I just know that it use the place which stored original firmware before to create "ram" and "rom" image. However, I really can't understand what the meaning of them. Is there any differences?

Thanks a lot.

AlexP:
Boot from ROM - the build is stored in ROM and executed from ROM
Boot from RAM - the build is stored in ROM, but then copied to RAM and executed
Boot from Disk - the build is stored on Disk, then copied to RAM and executed

Executing from RAM uses additional memory that could otherwise be used for buffering audio if the build was executed from ROM, but is quicker.  Copying from ROM is quicker than copying from disk.

All as I understand it :)

xman099:
Thanks AlexP. :)

So, both of the "Boot from ROM" and "Boot from RAM" use the ROM image(0x001000 - 0x0EFFFF), what is RAM image(0x100000 - 0x1EFFFF) used for? ???

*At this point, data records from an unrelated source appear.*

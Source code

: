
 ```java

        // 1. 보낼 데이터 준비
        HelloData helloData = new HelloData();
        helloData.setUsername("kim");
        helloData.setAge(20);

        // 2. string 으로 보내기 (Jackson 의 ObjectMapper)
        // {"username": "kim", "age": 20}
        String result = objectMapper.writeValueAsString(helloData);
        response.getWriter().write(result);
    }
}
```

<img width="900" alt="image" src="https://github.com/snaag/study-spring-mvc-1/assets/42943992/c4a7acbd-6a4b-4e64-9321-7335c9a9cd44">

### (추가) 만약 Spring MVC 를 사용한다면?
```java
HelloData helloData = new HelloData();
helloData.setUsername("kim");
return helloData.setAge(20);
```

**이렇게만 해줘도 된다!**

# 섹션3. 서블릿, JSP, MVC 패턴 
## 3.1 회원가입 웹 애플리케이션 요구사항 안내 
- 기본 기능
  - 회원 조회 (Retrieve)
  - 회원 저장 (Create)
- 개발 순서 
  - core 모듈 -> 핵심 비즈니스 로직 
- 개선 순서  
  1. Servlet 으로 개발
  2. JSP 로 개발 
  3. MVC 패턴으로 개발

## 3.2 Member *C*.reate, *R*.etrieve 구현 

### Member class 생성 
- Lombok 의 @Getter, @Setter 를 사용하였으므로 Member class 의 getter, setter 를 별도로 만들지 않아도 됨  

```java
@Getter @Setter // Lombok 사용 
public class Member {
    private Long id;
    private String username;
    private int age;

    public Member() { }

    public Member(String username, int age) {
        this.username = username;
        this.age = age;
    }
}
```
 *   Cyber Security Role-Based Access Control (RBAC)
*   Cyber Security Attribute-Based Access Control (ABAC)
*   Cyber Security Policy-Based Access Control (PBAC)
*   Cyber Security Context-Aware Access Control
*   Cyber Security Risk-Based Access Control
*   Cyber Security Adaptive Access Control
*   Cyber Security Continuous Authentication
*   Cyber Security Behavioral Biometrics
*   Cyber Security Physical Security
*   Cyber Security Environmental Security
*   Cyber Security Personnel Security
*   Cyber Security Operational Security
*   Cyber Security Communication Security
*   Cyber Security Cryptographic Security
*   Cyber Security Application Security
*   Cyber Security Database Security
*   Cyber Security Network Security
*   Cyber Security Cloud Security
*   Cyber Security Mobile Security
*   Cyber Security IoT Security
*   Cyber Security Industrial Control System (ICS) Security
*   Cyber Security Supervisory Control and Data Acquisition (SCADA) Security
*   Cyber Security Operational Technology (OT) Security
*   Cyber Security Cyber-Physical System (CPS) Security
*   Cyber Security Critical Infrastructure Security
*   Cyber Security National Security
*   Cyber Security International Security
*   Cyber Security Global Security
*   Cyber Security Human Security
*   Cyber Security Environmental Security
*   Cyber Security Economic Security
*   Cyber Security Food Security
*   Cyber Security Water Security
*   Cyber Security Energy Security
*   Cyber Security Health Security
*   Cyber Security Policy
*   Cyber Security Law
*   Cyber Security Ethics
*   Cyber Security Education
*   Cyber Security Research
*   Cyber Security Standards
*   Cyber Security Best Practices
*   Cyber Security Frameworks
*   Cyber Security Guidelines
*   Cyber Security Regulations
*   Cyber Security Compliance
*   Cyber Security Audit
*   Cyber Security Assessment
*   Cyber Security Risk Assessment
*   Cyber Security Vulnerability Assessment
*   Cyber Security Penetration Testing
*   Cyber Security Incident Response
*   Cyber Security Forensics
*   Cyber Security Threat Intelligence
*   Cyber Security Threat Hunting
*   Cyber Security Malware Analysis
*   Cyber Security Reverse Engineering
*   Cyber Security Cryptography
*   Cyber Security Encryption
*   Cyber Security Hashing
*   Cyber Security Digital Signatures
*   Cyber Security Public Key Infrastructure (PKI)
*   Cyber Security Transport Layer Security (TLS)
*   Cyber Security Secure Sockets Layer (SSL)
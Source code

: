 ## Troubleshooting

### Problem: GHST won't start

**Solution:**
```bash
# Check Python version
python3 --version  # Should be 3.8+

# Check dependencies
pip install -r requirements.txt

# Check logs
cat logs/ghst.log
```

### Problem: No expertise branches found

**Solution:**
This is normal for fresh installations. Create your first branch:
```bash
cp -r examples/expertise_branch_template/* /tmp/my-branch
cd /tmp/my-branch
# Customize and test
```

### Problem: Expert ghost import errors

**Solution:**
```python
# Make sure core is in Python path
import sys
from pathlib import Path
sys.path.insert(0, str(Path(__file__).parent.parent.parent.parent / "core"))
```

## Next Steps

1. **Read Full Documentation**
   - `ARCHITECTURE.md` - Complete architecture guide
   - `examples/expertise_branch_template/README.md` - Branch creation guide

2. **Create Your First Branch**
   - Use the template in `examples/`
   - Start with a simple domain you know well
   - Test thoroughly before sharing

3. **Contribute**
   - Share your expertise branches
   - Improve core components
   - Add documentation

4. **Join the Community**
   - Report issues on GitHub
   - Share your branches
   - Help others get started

And, could I do the same thing(iriver flashing) on H3X0?

AlexP:
The H300 doesn't support this at this point, no.

As I understand it, the ROM image is the one stored in ROM and executed from ROM, and the RAM image is the one stored in ROM and executed from RAM.

torne:
The RAM/ROM images are different because they are built to run from different places. It doesn't matter where they are stored, it only matters where they are going to actually run from in the end: anything that gets loaded to RAM to run it must be a RAM image, anything run directly from ROM must be a ROM image.